Dunque D.M. è quello che ricorda di aver faticato per prendere le armi e mettere in atto il suo piano, o quello del processo sul tentato omicidio colto da un raptus di follia?”Avrebbe fatto una strage – insiste l’avvocato – evitata grazie ad un poliziotto che aveva appena terminato il turno e riesce a segnalare la targa, quando l’uomo uscito da casa dopo aver sparato 9 colpi, ne spara uno contro la macchina. Ricordiamo che era sotto effetto di alcol e cocaina come accertato. Sarebbe stato un Far west, proprio come ad Ardea”.Caterina è scoraggiata e spaventata per l’assenza di prevenzione, per la facilità con cui persone con problemi mentali accedono alle armi. Quale protezione?
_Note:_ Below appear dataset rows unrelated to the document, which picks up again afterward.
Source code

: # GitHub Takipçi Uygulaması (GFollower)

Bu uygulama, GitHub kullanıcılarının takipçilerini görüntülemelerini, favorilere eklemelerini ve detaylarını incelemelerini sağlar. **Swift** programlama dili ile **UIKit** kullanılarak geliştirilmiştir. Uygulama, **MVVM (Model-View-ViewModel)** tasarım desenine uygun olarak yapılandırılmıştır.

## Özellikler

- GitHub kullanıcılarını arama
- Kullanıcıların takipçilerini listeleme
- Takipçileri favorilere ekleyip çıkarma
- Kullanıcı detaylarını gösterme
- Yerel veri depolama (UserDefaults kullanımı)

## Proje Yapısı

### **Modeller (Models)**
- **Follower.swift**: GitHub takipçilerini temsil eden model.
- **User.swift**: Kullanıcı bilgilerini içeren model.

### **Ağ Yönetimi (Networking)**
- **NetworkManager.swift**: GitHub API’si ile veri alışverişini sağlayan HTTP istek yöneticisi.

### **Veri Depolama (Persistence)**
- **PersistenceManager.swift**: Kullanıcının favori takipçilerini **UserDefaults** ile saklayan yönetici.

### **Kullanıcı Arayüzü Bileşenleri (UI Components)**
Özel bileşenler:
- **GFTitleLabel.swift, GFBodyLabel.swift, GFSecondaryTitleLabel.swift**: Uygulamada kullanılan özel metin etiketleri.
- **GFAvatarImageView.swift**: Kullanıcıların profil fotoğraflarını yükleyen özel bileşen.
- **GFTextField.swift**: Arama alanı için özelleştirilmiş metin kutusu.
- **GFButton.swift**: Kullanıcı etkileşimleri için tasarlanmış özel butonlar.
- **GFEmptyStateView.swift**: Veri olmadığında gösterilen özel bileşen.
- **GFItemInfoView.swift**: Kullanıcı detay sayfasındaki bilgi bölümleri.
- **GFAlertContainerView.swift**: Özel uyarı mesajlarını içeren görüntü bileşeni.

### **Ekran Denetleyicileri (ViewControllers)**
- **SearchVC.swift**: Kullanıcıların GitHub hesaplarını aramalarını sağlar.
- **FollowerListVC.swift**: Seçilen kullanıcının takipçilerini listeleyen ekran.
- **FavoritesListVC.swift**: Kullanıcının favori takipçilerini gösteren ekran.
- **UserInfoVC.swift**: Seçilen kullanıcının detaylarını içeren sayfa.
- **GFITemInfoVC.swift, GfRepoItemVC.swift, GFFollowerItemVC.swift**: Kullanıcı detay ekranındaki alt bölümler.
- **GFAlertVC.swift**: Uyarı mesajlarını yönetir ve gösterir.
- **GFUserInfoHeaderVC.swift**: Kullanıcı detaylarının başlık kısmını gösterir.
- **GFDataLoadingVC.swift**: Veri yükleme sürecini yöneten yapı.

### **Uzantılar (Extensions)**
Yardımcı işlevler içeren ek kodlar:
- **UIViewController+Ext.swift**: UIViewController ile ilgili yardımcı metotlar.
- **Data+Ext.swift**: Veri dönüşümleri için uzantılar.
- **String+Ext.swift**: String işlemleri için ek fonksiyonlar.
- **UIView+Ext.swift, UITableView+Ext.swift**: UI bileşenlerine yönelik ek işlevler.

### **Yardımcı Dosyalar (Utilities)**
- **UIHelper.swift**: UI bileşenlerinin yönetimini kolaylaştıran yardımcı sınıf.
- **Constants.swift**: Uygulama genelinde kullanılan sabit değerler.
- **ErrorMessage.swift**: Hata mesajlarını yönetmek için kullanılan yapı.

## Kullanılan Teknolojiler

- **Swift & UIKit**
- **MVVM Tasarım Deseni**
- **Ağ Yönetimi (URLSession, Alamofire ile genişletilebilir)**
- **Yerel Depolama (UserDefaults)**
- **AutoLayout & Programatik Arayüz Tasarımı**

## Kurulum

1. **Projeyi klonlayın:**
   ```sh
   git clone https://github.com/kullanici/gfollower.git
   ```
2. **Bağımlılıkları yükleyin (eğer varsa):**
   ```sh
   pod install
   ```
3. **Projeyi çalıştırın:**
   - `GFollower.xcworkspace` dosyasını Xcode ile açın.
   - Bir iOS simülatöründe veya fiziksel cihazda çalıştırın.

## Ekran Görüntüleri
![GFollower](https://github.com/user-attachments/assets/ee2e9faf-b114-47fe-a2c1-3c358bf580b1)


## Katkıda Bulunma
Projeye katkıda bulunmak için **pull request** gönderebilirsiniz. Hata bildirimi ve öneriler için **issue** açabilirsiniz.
E quale sicurezza sociale?

“È assurdo che si applichi l’indulto ai reati contro la persona. Bisognerebbe inoltre incrociare le banche dati tra chi ha armi e chi ha instabilità psicologiche, troppa facilità nel rilascio del porto d’armi e poi zero controlli. La cronaca dei femminicidi dovrebbe suggerire come intervenire per evitare stragi, invece non si fa nulla e si derubrica con la giustificazione del raptus. Se in casa vive una persona che è psichiatrica, più o meno conosciuta all’Asl, non si possono tenere armi. E poi servirebbe un fondo per le vittime che oggi esiste solo per chi è alla fame. Qui c’era la fragranza, un tentato omicidio, i futili motivi, l’alcol e la cocaina rilevati dai test, per le vittime come noi è una frustrazione continua e la chiusura delle strutture psichiatriche è diventata di fatto un abbandono delle famiglie. Sono e continuo ad essere garantista, ma non accetto che chi è vittima lo sia due volte”. “Sono dolori che si riaccendono – racconta Caterina descrivendo il proprio stato d’animo alla notizia di tre vite innocenti, due bambini piccoli, stroncate ad Ardea senza un perché – ti senti abbandonata, non difesa e quel dolore che sta lì ogni volta che viene scoperchiato”.